━━ INPUT DATA ━━
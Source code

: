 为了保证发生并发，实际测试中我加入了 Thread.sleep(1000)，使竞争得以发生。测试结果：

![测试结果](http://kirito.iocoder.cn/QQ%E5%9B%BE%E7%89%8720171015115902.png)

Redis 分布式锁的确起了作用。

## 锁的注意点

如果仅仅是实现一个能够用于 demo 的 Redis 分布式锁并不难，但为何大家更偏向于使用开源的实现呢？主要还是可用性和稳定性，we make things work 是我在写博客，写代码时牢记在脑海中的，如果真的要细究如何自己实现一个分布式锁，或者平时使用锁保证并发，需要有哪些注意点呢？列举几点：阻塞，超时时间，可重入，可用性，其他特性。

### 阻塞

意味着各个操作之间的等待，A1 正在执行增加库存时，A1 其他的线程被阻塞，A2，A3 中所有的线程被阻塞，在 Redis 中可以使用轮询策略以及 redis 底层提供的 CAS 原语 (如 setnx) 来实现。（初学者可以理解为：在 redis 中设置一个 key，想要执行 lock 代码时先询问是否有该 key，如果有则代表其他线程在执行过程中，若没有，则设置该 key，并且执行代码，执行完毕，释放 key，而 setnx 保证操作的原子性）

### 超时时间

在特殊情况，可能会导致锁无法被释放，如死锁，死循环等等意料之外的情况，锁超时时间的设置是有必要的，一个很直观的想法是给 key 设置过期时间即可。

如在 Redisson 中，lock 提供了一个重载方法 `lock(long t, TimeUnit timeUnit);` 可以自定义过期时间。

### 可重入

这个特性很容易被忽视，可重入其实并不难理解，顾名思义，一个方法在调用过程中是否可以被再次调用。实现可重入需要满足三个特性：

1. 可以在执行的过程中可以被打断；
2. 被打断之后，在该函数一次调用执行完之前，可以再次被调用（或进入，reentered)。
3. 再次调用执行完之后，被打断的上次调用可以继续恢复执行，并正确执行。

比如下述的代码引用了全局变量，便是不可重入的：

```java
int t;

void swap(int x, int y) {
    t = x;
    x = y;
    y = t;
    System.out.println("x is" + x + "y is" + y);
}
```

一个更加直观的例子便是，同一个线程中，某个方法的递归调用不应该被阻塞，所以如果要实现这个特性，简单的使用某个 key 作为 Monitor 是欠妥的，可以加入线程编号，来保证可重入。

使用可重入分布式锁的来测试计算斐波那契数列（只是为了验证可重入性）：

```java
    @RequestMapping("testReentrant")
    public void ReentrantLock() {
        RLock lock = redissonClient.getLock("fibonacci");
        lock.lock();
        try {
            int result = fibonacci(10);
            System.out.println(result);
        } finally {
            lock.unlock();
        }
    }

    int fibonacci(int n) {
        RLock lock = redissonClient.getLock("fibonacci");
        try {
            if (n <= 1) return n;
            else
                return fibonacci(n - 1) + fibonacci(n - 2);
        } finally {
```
━━━
__TASK GOAL__.
Nothing should be left out or altered, so reproduce the whole listing.

__ANSWER BELOW__.
Source code

: 为了保证发生并发，实际测试中我加入了 Thread.sleep(1000)，使竞争得以发生。测试结果：

![测试结果](http://kirito.iocoder.cn/QQ%E5%9B%BE%E7%89%8720171015115902.png)

Redis 分布式锁的确起了作用。

## 锁的注意点

如果仅仅是实现一个能够用于 demo 的 Redis 分布式锁并不难，但为何大家更偏向于使用开源的实现呢？主要还是可用性和稳定性，we make things work 是我在写博客，写代码时牢记在脑海中的，如果真的要细究如何自己实现一个分布式锁，或者平时使用锁保证并发，需要有哪些注意点呢？列举几点：阻塞，超时时间，可重入，可用性，其他特性。

### 阻塞

意味着各个操作之间的等待，A1 正在执行增加库存时，A1 其他的线程被阻塞，A2，A3 中所有的线程被阻塞，在 Redis 中可以使用轮询策略以及 redis 底层提供的 CAS 原语 (如 setnx) 来实现。（初学者可以理解为：在 redis 中设置一个 key，想要执行 lock 代码时先询问是否有该 key，如果有则代表其他线程在执行过程中，若没有，则设置该 key，并且执行代码，执行完毕，释放 key，而 setnx 保证操作的原子性）

### 超时时间

在特殊情况，可能会导致锁无法被释放，如死锁，死循环等等意料之外的情况，锁超时时间的设置是有必要的，一个很直观的想法是给 key 设置过期时间即可。

如在 Redisson 中，lock 提供了一个重载方法 `lock(long t, TimeUnit timeUnit);` 可以自定义过期时间。

### 可重入

这个特性很容易被忽视，可重入其实并不难理解，顾名思义，一个方法在调用过程中是否可以被再次调用。实现可重入需要满足三个特性：

1. 可以在执行的过程中可以被打断；
2. 被打断之后，在该函数一次调用执行完之前，可以再次被调用（或进入，reentered)。
3. 再次调用执行完之后，被打断的上次调用可以继续恢复执行，并正确执行。

比如下述的代码引用了全局变量，便是不可重入的：

```java
int t;

void swap(int x, int y) {
    t = x;
    x = y;
    y = t;
    System.out.println("x is" + x + "y is" + y);
}
```

一个更加直观的例子便是，同一个线程中，某个方法的递归调用不应该被阻塞，所以如果要实现这个特性，简单的使用某个 key 作为 Monitor 是欠妥的，可以加入线程编号，来保证可重入。

使用可重入分布式锁的来测试计算斐波那契数列（只是为了验证可重入性）：

```java
    @RequestMapping("testReentrant")
    public void ReentrantLock() {
        RLock lock = redissonClient.getLock("fibonacci");
        lock.lock();
        try {
            int result = fibonacci(10);
            System.out.println(result);
        } finally {
            lock.unlock();
        }
    }

    int fibonacci(int n) {
        RLock lock = redissonClient.getLock("fibonacci");
        try {
            if (n <= 1) return n;
            else
                return fibonacci(n - 1) + fibonacci(n - 2);
        } finally {
```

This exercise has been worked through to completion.